Quote only the span from the first line of the entries to the line containing "2x1 + 3x2 - 8x3", both ends kept. Leave every picture out.

#####

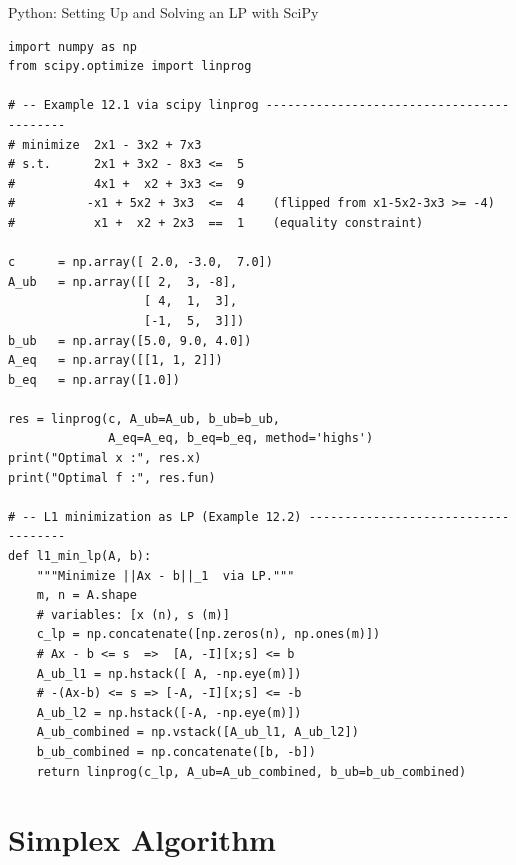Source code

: \documentclass[aspectratio=169,10pt]{beamer}
\begin{document}
\begin{frame}[fragile]{Python: Setting Up and Solving an LP with SciPy}
\begin{lstlisting}
import numpy as np
from scipy.optimize import linprog

# -- Example 12.1 via scipy linprog ------------------------------------------
# minimize  2x1 - 3x2 + 7x3
# s.t.      2x1 + 3x2 - 8x3 <=  5
#           4x1 +  x2 + 3x3 <=  9
#          -x1 + 5x2 + 3x3  <=  4    (flipped from x1-5x2-3x3 >= -4)
#           x1 +  x2 + 2x3  ==  1    (equality constraint)

c      = np.array([ 2.0, -3.0,  7.0])
A_ub   = np.array([[ 2,  3, -8],
                   [ 4,  1,  3],
                   [-1,  5,  3]])
b_ub   = np.array([5.0, 9.0, 4.0])
A_eq   = np.array([[1, 1, 2]])
b_eq   = np.array([1.0])

res = linprog(c, A_ub=A_ub, b_ub=b_ub,
              A_eq=A_eq, b_eq=b_eq, method='highs')
print("Optimal x :", res.x)
print("Optimal f :", res.fun)

# -- L1 minimization as LP (Example 12.2) ------------------------------------
def l1_min_lp(A, b):
    """Minimize ||Ax - b||_1  via LP."""
    m, n = A.shape
    # variables: [x (n), s (m)]
    c_lp = np.concatenate([np.zeros(n), np.ones(m)])
    # Ax - b <= s  =>  [A, -I][x;s] <= b
    A_ub_l1 = np.hstack([ A, -np.eye(m)])
    # -(Ax-b) <= s => [-A, -I][x;s] <= -b
    A_ub_l2 = np.hstack([-A, -np.eye(m)])
    A_ub_combined = np.vstack([A_ub_l1, A_ub_l2])
    b_ub_combined = np.concatenate([b, -b])
    return linprog(c_lp, A_ub=A_ub_combined, b_ub=b_ub_combined)
\end{lstlisting}
\end{frame}

\section{Simplex Algorithm}
\end{document}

#####

**Exercise answer**
Source code

: \documentclass[aspectratio=169,10pt]{beamer}
\begin{document}
\begin{frame}[fragile]{Python: Setting Up and Solving an LP with SciPy}
\begin{lstlisting}
import numpy as np
from scipy.optimize import linprog

# -- Example 12.1 via scipy linprog ------------------------------------------
# minimize  2x1 - 3x2 + 7x3
# s.t.      2x1 + 3x2 - 8x3 <=  5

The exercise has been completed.